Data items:
◇ ◇ ◇

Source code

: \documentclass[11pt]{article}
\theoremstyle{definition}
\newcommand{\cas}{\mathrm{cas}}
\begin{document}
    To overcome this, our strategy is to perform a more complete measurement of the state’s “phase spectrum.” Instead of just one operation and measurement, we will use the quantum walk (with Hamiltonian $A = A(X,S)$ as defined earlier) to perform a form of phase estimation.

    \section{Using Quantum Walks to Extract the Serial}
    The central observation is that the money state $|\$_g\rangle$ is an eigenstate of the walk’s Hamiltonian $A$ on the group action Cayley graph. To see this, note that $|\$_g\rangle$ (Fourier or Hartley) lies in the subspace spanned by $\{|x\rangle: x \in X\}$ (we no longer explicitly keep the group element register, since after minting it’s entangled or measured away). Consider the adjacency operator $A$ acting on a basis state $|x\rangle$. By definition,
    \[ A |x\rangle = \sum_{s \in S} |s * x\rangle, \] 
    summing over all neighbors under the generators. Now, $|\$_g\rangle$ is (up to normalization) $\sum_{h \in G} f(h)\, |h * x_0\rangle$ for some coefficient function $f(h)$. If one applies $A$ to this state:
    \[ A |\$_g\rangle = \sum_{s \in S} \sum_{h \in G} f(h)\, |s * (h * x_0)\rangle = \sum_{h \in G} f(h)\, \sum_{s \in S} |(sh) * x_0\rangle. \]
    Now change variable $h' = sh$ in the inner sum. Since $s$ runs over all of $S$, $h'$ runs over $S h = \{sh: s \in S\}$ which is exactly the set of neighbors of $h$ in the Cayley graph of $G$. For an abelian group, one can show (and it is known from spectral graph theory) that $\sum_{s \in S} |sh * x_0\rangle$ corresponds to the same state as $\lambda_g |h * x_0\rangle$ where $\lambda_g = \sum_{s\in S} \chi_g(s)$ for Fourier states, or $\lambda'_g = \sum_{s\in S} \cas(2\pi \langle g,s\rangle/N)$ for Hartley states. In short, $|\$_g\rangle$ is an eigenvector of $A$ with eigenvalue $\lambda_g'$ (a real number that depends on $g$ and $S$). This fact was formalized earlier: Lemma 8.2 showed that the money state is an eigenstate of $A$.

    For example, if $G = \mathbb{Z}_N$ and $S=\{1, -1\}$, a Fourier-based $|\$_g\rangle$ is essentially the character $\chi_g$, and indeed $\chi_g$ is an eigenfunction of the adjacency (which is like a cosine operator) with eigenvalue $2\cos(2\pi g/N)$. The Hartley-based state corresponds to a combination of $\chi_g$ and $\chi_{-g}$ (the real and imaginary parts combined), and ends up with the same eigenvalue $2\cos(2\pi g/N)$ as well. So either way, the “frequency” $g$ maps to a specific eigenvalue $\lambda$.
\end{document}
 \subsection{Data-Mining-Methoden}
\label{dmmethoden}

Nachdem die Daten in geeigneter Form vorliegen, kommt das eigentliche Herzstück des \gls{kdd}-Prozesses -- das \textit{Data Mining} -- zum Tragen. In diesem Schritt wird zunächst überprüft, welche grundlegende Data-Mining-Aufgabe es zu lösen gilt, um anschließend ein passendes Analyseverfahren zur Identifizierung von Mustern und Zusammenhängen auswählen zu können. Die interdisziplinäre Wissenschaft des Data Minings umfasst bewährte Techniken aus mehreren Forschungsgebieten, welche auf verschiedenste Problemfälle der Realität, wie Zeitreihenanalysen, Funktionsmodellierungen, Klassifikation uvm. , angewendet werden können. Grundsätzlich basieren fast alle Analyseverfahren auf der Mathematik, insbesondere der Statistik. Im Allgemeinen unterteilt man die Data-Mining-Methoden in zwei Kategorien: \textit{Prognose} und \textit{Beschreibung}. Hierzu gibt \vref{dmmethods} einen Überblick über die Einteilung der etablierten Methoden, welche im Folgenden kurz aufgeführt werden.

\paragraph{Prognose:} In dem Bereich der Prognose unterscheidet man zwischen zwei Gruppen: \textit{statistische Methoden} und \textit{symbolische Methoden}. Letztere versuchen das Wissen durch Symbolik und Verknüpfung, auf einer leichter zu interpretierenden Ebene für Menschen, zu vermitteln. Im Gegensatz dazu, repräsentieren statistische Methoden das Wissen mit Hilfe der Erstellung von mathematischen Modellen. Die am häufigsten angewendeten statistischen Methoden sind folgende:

◇ ◇ ◇

WHAT YOU WILL DO => From the first line to the last, retype the data exactly.

SOLUTION BELOW =>
Source code

: \documentclass[11pt]{article}
\theoremstyle{definition}
\newcommand{\cas}{\mathrm{cas}}
\begin{document}
    To overcome this, our strategy is to perform a more complete measurement of the state’s “phase spectrum.” Instead of just one operation and measurement, we will use the quantum walk (with Hamiltonian $A = A(X,S)$ as defined earlier) to perform a form of phase estimation.

    \section{Using Quantum Walks to Extract the Serial}
    The central observation is that the money state $|\$_g\rangle$ is an eigenstate of the walk’s Hamiltonian $A$ on the group action Cayley graph. To see this, note that $|\$_g\rangle$ (Fourier or Hartley) lies in the subspace spanned by $\{|x\rangle: x \in X\}$ (we no longer explicitly keep the group element register, since after minting it’s entangled or measured away). Consider the adjacency operator $A$ acting on a basis state $|x\rangle$. By definition,
    \[ A |x\rangle = \sum_{s \in S} |s * x\rangle, \] 
    summing over all neighbors under the generators. Now, $|\$_g\rangle$ is (up to normalization) $\sum_{h \in G} f(h)\, |h * x_0\rangle$ for some coefficient function $f(h)$. If one applies $A$ to this state:
    \[ A |\$_g\rangle = \sum_{s \in S} \sum_{h \in G} f(h)\, |s * (h * x_0)\rangle = \sum_{h \in G} f(h)\, \sum_{s \in S} |(sh) * x_0\rangle. \]
    Now change variable $h' = sh$ in the inner sum. Since $s$ runs over all of $S$, $h'$ runs over $S h = \{sh: s \in S\}$ which is exactly the set of neighbors of $h$ in the Cayley graph of $G$. For an abelian group, one can show (and it is known from spectral graph theory) that $\sum_{s \in S} |sh * x_0\rangle$ corresponds to the same state as $\lambda_g |h * x_0\rangle$ where $\lambda_g = \sum_{s\in S} \chi_g(s)$ for Fourier states, or $\lambda'_g = \sum_{s\in S} \cas(2\pi \langle g,s\rangle/N)$ for Hartley states. In short, $|\$_g\rangle$ is an eigenvector of $A$ with eigenvalue $\lambda_g'$ (a real number that depends on $g$ and $S$). This fact was formalized earlier: Lemma 8.2 showed that the money state is an eigenstate of $A$.

    For example, if $G = \mathbb{Z}_N$ and $S=\{1, -1\}$, a Fourier-based $|\$_g\rangle$ is essentially the character $\chi_g$, and indeed $\chi_g$ is an eigenfunction of the adjacency (which is like a cosine operator) with eigenvalue $2\cos(2\pi g/N)$. The Hartley-based state corresponds to a combination of $\chi_g$ and $\chi_{-g}$ (the real and imaginary parts combined), and ends up with the same eigenvalue $2\cos(2\pi g/N)$ as well. So either way, the “frequency” $g$ maps to a specific eigenvalue $\lambda$.
\end{document}
 \subsection{Data-Mining-Methoden}
\label{dmmethoden}

Nachdem die Daten in geeigneter Form vorliegen, kommt das eigentliche Herzstück des \gls{kdd}-Prozesses -- das \textit{Data Mining} -- zum Tragen. In diesem Schritt wird zunächst überprüft, welche grundlegende Data-Mining-Aufgabe es zu lösen gilt, um anschließend ein passendes Analyseverfahren zur Identifizierung von Mustern und Zusammenhängen auswählen zu können. Die interdisziplinäre Wissenschaft des Data Minings umfasst bewährte Techniken aus mehreren Forschungsgebieten, welche auf verschiedenste Problemfälle der Realität, wie Zeitreihenanalysen, Funktionsmodellierungen, Klassifikation uvm. , angewendet werden können. Grundsätzlich basieren fast alle Analyseverfahren auf der Mathematik, insbesondere der Statistik. Im Allgemeinen unterteilt man die Data-Mining-Methoden in zwei Kategorien: \textit{Prognose} und \textit{Beschreibung}. Hierzu gibt \vref{dmmethods} einen Überblick über die Einteilung der etablierten Methoden, welche im Folgenden kurz aufgeführt werden.

\paragraph{Prognose:} In dem Bereich der Prognose unterscheidet man zwischen zwei Gruppen: \textit{statistische Methoden} und \textit{symbolische Methoden}. Letztere versuchen das Wissen durch Symbolik und Verknüpfung, auf einer leichter zu interpretierenden Ebene für Menschen, zu vermitteln. Im Gegensatz dazu, repräsentieren statistische Methoden das Wissen mit Hilfe der Erstellung von mathematischen Modellen. Die am häufigsten angewendeten statistischen Methoden sind folgende:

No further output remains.